The company modified the lighting systems - using LEDs - to precisely control the amount of light the algae receive. It also automated some aspects of the growing process, allowing it to process two to three times as much algae for the same cost, with a smaller physical footprint.
"Two people on a shift can manage up to four times as much algae as they did before," Mr Dowd said.
He did not go into specific detail about the nature of the changes, saying he did not want the company's competitors to gain an advantage.
While the processes were not patentable, he wanted them to remain trade secrets. "No-one does what we do."
Those allowed into the factory were always impressed, with comparisons to science-fiction films common, he said.
"A lot of people say it looks like Aliens - you expect things to be jumping out of the bags."
The company is now hoping to run a new round of fundraising so it can increase capacity threefold.
Mr Dowd said it had enough demand for 20 to 30 times what was currently produced.

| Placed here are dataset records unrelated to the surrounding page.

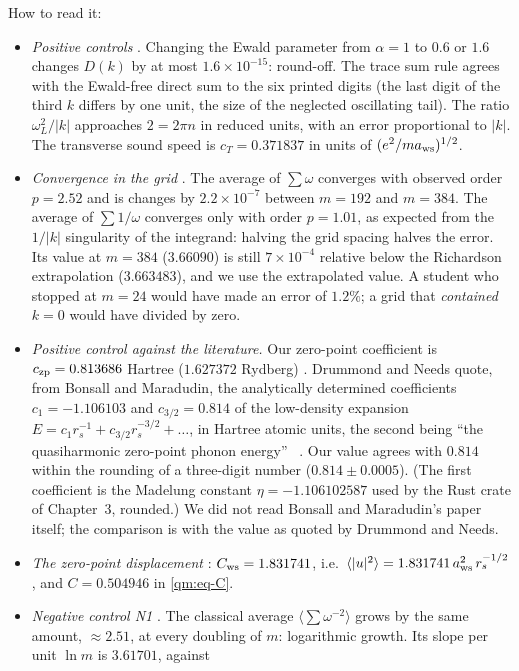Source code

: How to read it:
\begin{itemize}
\item \emph{Positive controls} \tierX. Changing the Ewald parameter from $\alpha=1$ to $0.6$ or $1.6$ changes $D(k)$ by
at most $1.6\times10^{-15}$: round-off. The trace sum rule agrees with the Ewald-free direct sum to the six printed
digits (the last digit of the third $k$ differs by one unit, the size of the neglected oscillating tail). The ratio
$\omega_L^2/|k|$ approaches $2=2\pi n$ in reduced units, with an error proportional to $|k|$. The transverse sound
speed is $c_T=0.371837$ in units of $(e^2/ma_{\rm ws})^{1/2}$.
\item \emph{Convergence in the grid} \tierX. The average of $\sum\omega$ converges with observed order $p=2.52$ and is
changes by $2.2\times10^{-7}$ between $m=192$ and $m=384$. The average of $\sum1/\omega$ converges only with order
$p=1.01$, as expected from the $1/|k|$ singularity of the integrand: halving the grid spacing halves the error. Its
value at $m=384$ ($3.66090$) is still $7\times10^{-4}$ relative below the Richardson extrapolation ($3.663483$), and
we use the extrapolated value. A student who stopped at $m=24$ would have made an error of $1.2\%$; a grid that
\emph{contained} $k=0$ would have divided by zero.
\item \emph{Positive control against the literature.} Our zero-point coefficient is $c_{\rm zp}=0.813686$ Hartree
($1.627372$ Rydberg) \tierX. Drummond and Needs quote, from Bonsall and Maradudin, the analytically determined
coefficients $c_1=-1.106103$ and $c_{3/2}=0.814$ of the low-density expansion
$E=c_1r_s^{-1}+c_{3/2}r_s^{-3/2}+\dots$, in Hartree atomic units, the second being ``the quasiharmonic zero-point
phonon energy''~\cite{dn2009,bm} \tierL. Our value agrees with $0.814$ within the rounding of a three-digit number
($0.814\pm0.0005$). (The first coefficient is the Madelung constant $\eta=-1.106102587$ used by the Rust crate of
Chapter~3, rounded.) We did not read Bonsall and Maradudin's paper itself; the comparison is with the value as
quoted by Drummond and Needs.
\item \emph{The zero-point displacement} \tierX: $C_{\rm ws}=1.831741$, i.e.\
$\langle|u|^2\rangle=1.831741\,a_{\rm ws}^2\,r_s^{-1/2}$, and $C=0.504946$ in \eqref{qm:eq-C}.
\item \emph{Negative control N1} \tierX. The classical average $\langle\sum\omega^{-2}\rangle$ grows by the same amount,
$\approx2.51$, at every doubling of $m$: logarithmic growth. Its slope per unit $\ln m$ is $3.61701$, against

\end{itemize}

The company was looking at options such as attracting venture capitalists and finding industry partners, and over the next few months he hoped to have a plan for further growth.
Mr Dowd said the company was not yet at the break-even point, but he expected the expansion to bring it to that point later this year.
The growing process was developed with help from the Cawthron Institute. Senior researcher Mike Packer said the institute advised Supreme Biotechnologies on the type of algae to use and growing techniques.
The algae is a unique strain, and starts life at the factory as a single cell in a clean culture room.
It then grows in a series of tubes, moving on to bigger containers, until it ends up in 20-litre containers where the algae inoculates in a "green phase room". Those cultures can continue to grow for about six months.
Every day the cultures produce products that are transferred to a "red phase room", where the workers modify the environment to produce astaxanthin.
The algae is processed by Nutrizeal, resulting in an oily mix containing astaxanthin, which is either sold or packaged in capsules to be used elsewhere.
The resulting products are dietary supplements targeting general wellness, energy, joints, mobility, arthritis, blood lipids and vision.
They are sold around the world, from Japan and Scandinavia to the United States, China and Brazil.